Contrary to the suggestion contained in the question, I have not ignored this research report. The report was brought to my attention shortly after my recent appointment as Minister for Justice, Equality and Law Reform when its principal findings were reported in the media.
The report was commissioned by my Department in December 1998 following a public tender competition. The successful tenderers were a consortium of three suitably qualified persons with experience in the area of learning disability. They undertook the study in 1999 across 14 prisons with a total survey sample of 264 prisoners. The purpose of the study was to assess the extent of learning disability among the prisoner population. For this purpose, learning disability was defined as being characterised by significantly sub-average intellectual functioning, existing concurrently with related limitations in two or more applicable skill areas i.e. communication, self-care, home living, social skills, community use, self-direction, health and safety, functional academics, leisure and work. This equates broadly with a World Health Organisation definition of mental handicap.

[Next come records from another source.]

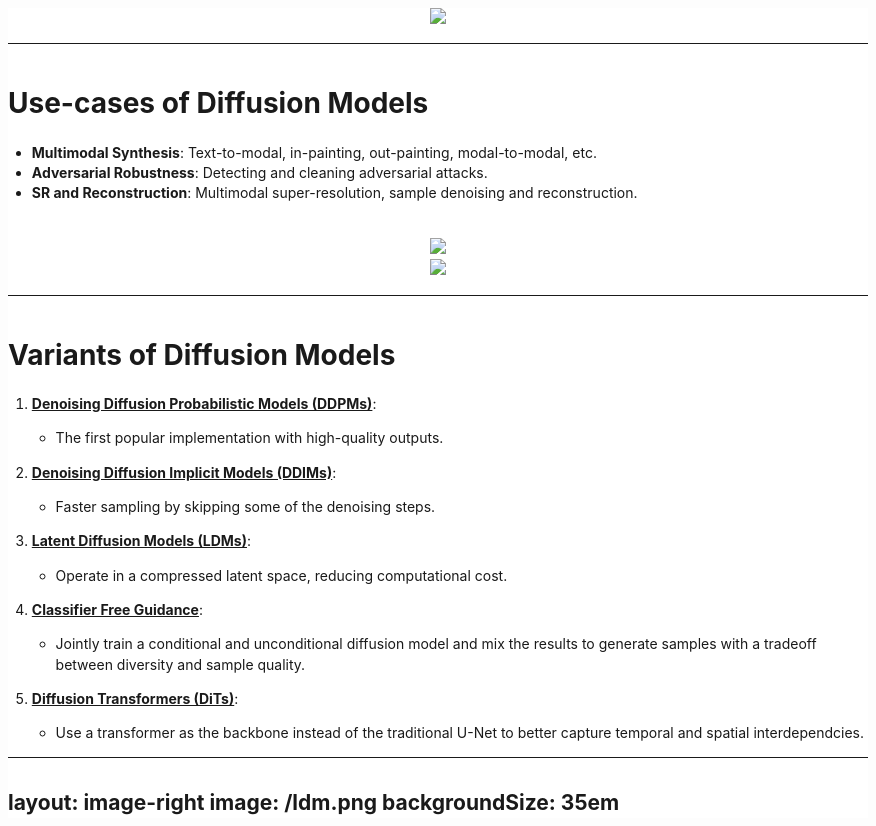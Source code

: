 <center>
<img src="/ddpm-reverse.png" width="45%">
</center>

---

# Use-cases of Diffusion Models

- **Multimodal Synthesis**: Text-to-modal, in-painting, out-painting, modal-to-modal, etc.
- **Adversarial Robustness**: Detecting and cleaning adversarial attacks.
- **SR and Reconstruction**: Multimodal super-resolution, sample denoising and reconstruction.

<br>

<center>
   <div class="grid grid-cols-[47%_275px] gap-45">
      <div>
         <img src="/ddpm-inpainting.png">
      </div>
      <div>
         <img src="/ddpm-synthesis.png">
      </div>
   </div>
</center>

---

# Variants of Diffusion Models

1. **[Denoising Diffusion Probabilistic Models (DDPMs)](https://arxiv.org/abs/2006.11239)**:  
   - The first popular implementation with high-quality outputs.  

2. **[Denoising Diffusion Implicit Models (DDIMs)](https://arxiv.org/abs/2010.02502)**:
   - Faster sampling by skipping some of the denoising steps.

3. **[Latent Diffusion Models (LDMs)](https://arxiv.org/abs/2112.10752)**:  
   - Operate in a compressed latent space, reducing computational cost.  

4. **[Classifier Free Guidance](https://arxiv.org/abs/2207.12598)**:  
   - Jointly train a conditional and unconditional diffusion model and mix the results to generate samples with a tradeoff between diversity and sample quality.

5. **[Diffusion Transformers (DiTs)](https://arxiv.org/abs/2212.09748)**:
   - Use a transformer as the backbone instead of the traditional U-Net to better capture temporal and spatial interdependcies.
--- 
layout: image-right
image: /ldm.png
backgroundSize: 35em
---
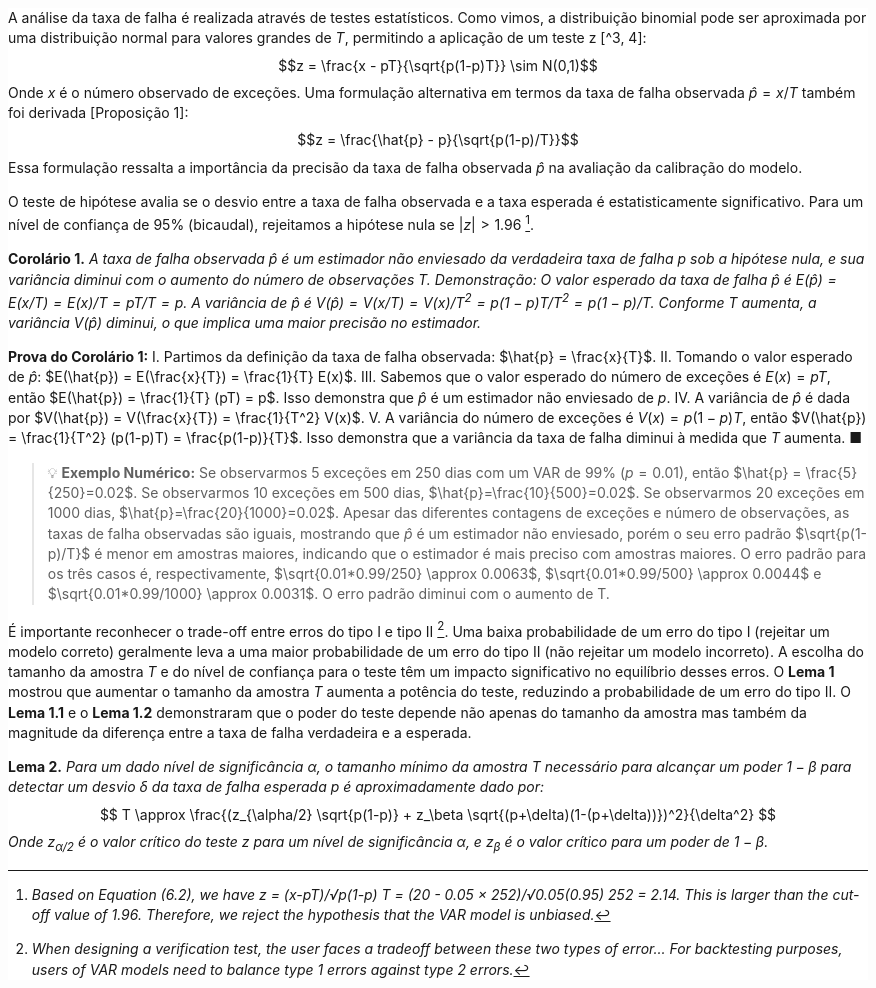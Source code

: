 A análise da taxa de falha é realizada através de testes estatísticos. Como vimos, a distribuição binomial pode ser aproximada por uma distribuição normal para valores grandes de $T$, permitindo a aplicação de um teste z [^3, 4]:
$$z = \frac{x - pT}{\sqrt{p(1-p)T}} \sim N(0,1)$$
Onde $x$ é o número observado de exceções. Uma formulação alternativa em termos da taxa de falha observada $\hat{p} = x/T$ também foi derivada [Proposição 1]:
$$z = \frac{\hat{p} - p}{\sqrt{p(1-p)/T}}$$
Essa formulação ressalta a importância da precisão da taxa de falha observada $\hat{p}$ na avaliação da calibração do modelo.

O teste de hipótese avalia se o desvio entre a taxa de falha observada e a taxa esperada é estatisticamente significativo. Para um nível de confiança de 95% (bicaudal), rejeitamos a hipótese nula se $|z| > 1.96$ [^4].

**Corolário 1.** *A taxa de falha observada $\hat{p}$ é um estimador não enviesado da verdadeira taxa de falha $p$ sob a hipótese nula, e sua variância diminui com o aumento do número de observações $T$.*
*Demonstração: O valor esperado da taxa de falha $\hat{p}$ é $E(\hat{p}) = E(x/T) = E(x)/T = pT/T = p$. A variância de $\hat{p}$ é $V(\hat{p}) = V(x/T) = V(x)/T^2 = p(1-p)T/T^2 = p(1-p)/T$. Conforme $T$ aumenta, a variância $V(\hat{p})$ diminui, o que implica uma maior precisão no estimador.*

**Prova do Corolário 1:**
I. Partimos da definição da taxa de falha observada: $\hat{p} = \frac{x}{T}$.
II. Tomando o valor esperado de $\hat{p}$: $E(\hat{p}) = E(\frac{x}{T}) = \frac{1}{T} E(x)$.
III. Sabemos que o valor esperado do número de exceções é $E(x) = pT$, então $E(\hat{p}) = \frac{1}{T} (pT) = p$. Isso demonstra que $\hat{p}$ é um estimador não enviesado de $p$.
IV. A variância de $\hat{p}$ é dada por $V(\hat{p}) = V(\frac{x}{T}) = \frac{1}{T^2} V(x)$.
V.  A variância do número de exceções é $V(x) = p(1-p)T$, então $V(\hat{p}) = \frac{1}{T^2} (p(1-p)T) = \frac{p(1-p)}{T}$. Isso demonstra que a variância da taxa de falha diminui à medida que $T$ aumenta. ■

> 💡 **Exemplo Numérico:** Se observarmos 5 exceções em 250 dias com um VAR de 99% ($p=0.01$), então $\hat{p} = \frac{5}{250}=0.02$. Se observarmos 10 exceções em 500 dias, $\hat{p}=\frac{10}{500}=0.02$. Se observarmos 20 exceções em 1000 dias, $\hat{p}=\frac{20}{1000}=0.02$. Apesar das diferentes contagens de exceções e número de observações, as taxas de falha observadas são iguais, mostrando que $\hat{p}$ é um estimador não enviesado, porém o seu erro padrão $\sqrt{p(1-p)/T}$ é menor em amostras maiores, indicando que o estimador é mais preciso com amostras maiores. O erro padrão para os três casos é, respectivamente, $\sqrt{0.01*0.99/250} \approx 0.0063$, $\sqrt{0.01*0.99/500} \approx 0.0044$ e $\sqrt{0.01*0.99/1000} \approx 0.0031$. O erro padrão diminui com o aumento de T.

É importante reconhecer o trade-off entre erros do tipo I e tipo II [^8]. Uma baixa probabilidade de um erro do tipo I (rejeitar um modelo correto) geralmente leva a uma maior probabilidade de um erro do tipo II (não rejeitar um modelo incorreto). A escolha do tamanho da amostra $T$ e do nível de confiança para o teste têm um impacto significativo no equilíbrio desses erros. O **Lema 1** mostrou que aumentar o tamanho da amostra $T$ aumenta a potência do teste, reduzindo a probabilidade de um erro do tipo II. O **Lema 1.1** e o **Lema 1.2** demonstraram que o poder do teste depende não apenas do tamanho da amostra mas também da magnitude da diferença entre a taxa de falha verdadeira e a esperada.

**Lema 2.** *Para um dado nível de significância $\alpha$, o tamanho mínimo da amostra $T$ necessário para alcançar um poder $1-\beta$ para detectar um desvio $\delta$ da taxa de falha esperada $p$ é aproximadamente dado por:*
$$ T \approx \frac{(z_{\alpha/2} \sqrt{p(1-p)} + z_\beta \sqrt{(p+\delta)(1-(p+\delta))})^2}{\delta^2} $$
*Onde $z_{\alpha/2}$ é o valor crítico do teste z para um nível de significância $\alpha$, e $z_\beta$ é o valor crítico para um poder de $1-\beta$.*


[^1]: *This chapter turns to backtesting techniques for verifying the accuracy of VAR models. Backtesting is a formal statistical framework that consists of verifying that actual losses are in line with projected losses.*
[^2]: *When the model is perfectly calibrated, the number of observations falling outside VAR should be in line with the confidence level. The number of exceedences is also known as the number of exceptions.*
[^3]: *The simplest method to verify the accuracy of the model is to record the failure rate, which gives the proportion of times VAR is exceeded in a given sample... Under the null hypothesis that the model is correctly calibrated, the number of exceptions x follows a binomial probability distribution.*
[^4]: *Based on Equation (6.2), we have z = (x-pT)/√p(1-p) T = (20 - 0.05 × 252)/√0.05(0.95) 252 = 2.14. This is larger than the cut-off value of 1.96. Therefore, we reject the hypothesis that the VAR model is unbiased.*
[^8]: *When designing a verification test, the user faces a tradeoff between these two types of error... For backtesting purposes, users of VAR models need to balance type 1 errors against type 2 errors.*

The first draft of the study report was submitted in August 1999. The main finding of the report was that 28.8% of the sample survey scored "in a range suggestive of a learning disability". The draft was the subject of a number of queries by my Department, arising mainly from concerns that the main finding was far out of line with the findings of other prison-based studies and that this divergence was not sufficiently explained in the report. A revised draft of the report was submitted in August 2000 but this did not provide supporting evidence sufficient to dispel continuing reservations about the main finding.